In the past few decades, ad testing using self-report measures has been the main method through which advertising campaigns have been quantitatively pretested. The accuracy of assessing a customer’s cognitive and emotional states regarding an ad through a questionnaire should be concerning for anyone in marketing. The bottom line, according to numerous studies, is that consumers do not behave as they say they will in testing. They do not say what they think, and they do not think what they feel. So, self-reports may give marketers some ideas about customer behavior, but the results should not be blindly trusted as a way to validate advertising.
So, does this mean that testing is a waste of time? Absolutely not!
Research and testing can heighten our understanding of the market and of the consumer so that we can better define the job that advertising has to do and the climate in which it has to operate. If this is done properly, it not only guides and stimulates the creative process but also provides a much better basis for eventual decisions about the likely worth of a campaign. Early research can guide and stimulate the creative process; it can ensure that the efforts of the creative department are not wasted by pursuing a wrong direction.
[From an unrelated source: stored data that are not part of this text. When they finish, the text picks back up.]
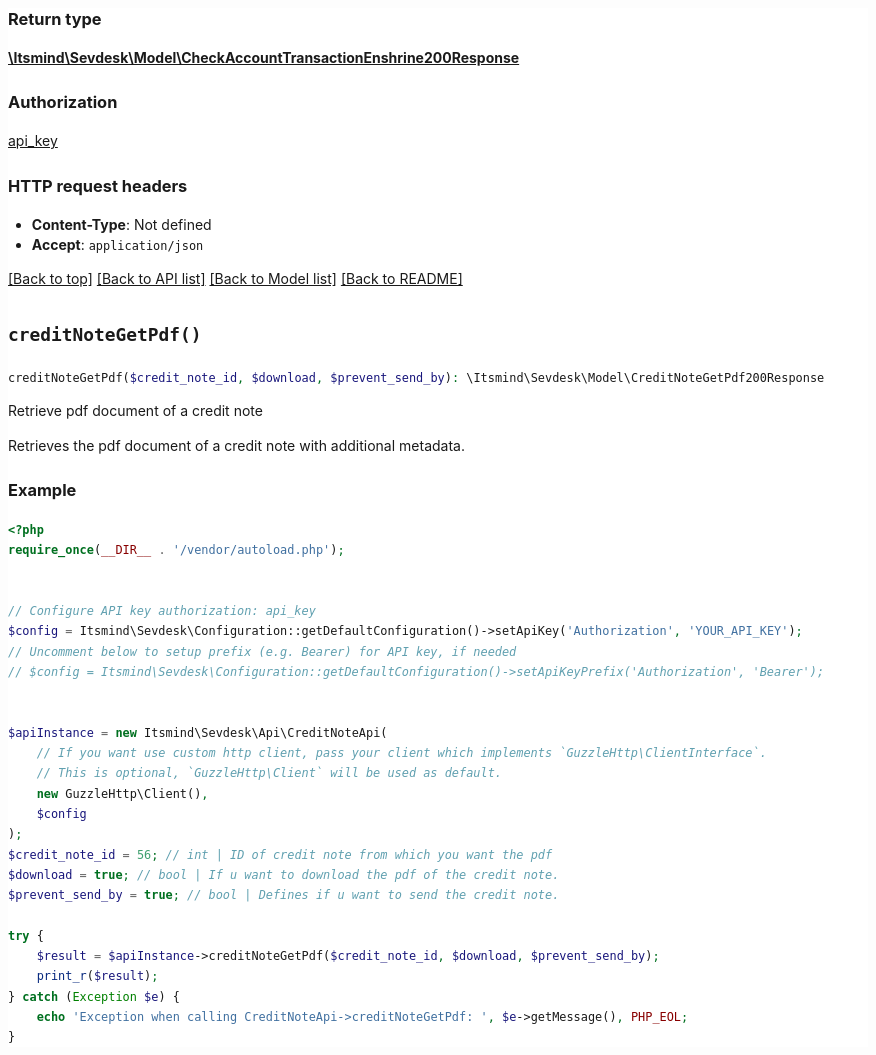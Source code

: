 ### Return type

[**\Itsmind\Sevdesk\Model\CheckAccountTransactionEnshrine200Response**](../Model/CheckAccountTransactionEnshrine200Response.md)

### Authorization

[api_key](../../README.md#api_key)

### HTTP request headers

- **Content-Type**: Not defined
- **Accept**: `application/json`

[[Back to top]](#) [[Back to API list]](../../README.md#endpoints)
[[Back to Model list]](../../README.md#models)
[[Back to README]](../../README.md)

## `creditNoteGetPdf()`

```php
creditNoteGetPdf($credit_note_id, $download, $prevent_send_by): \Itsmind\Sevdesk\Model\CreditNoteGetPdf200Response
```

Retrieve pdf document of a credit note

Retrieves the pdf document of a credit note with additional metadata.

### Example

```php
<?php
require_once(__DIR__ . '/vendor/autoload.php');


// Configure API key authorization: api_key
$config = Itsmind\Sevdesk\Configuration::getDefaultConfiguration()->setApiKey('Authorization', 'YOUR_API_KEY');
// Uncomment below to setup prefix (e.g. Bearer) for API key, if needed
// $config = Itsmind\Sevdesk\Configuration::getDefaultConfiguration()->setApiKeyPrefix('Authorization', 'Bearer');


$apiInstance = new Itsmind\Sevdesk\Api\CreditNoteApi(
    // If you want use custom http client, pass your client which implements `GuzzleHttp\ClientInterface`.
    // This is optional, `GuzzleHttp\Client` will be used as default.
    new GuzzleHttp\Client(),
    $config
);
$credit_note_id = 56; // int | ID of credit note from which you want the pdf
$download = true; // bool | If u want to download the pdf of the credit note.
$prevent_send_by = true; // bool | Defines if u want to send the credit note.

try {
    $result = $apiInstance->creditNoteGetPdf($credit_note_id, $download, $prevent_send_by);
    print_r($result);
} catch (Exception $e) {
    echo 'Exception when calling CreditNoteApi->creditNoteGetPdf: ', $e->getMessage(), PHP_EOL;
}
```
Research and testing should help inform the creative process, not determine its fate.
Research properly carried out and applied can be invaluable. Research at the earliest stage of a campaign or ad needs to be illuminating; insightful so as to ignite the creative idea to reach the target audience. It must enrich everyone’s understanding of the sort of responses that particular ideas and executions are likely to provoke in the market place. Research must be seen as a learning experience, not as a black-and-white mandate.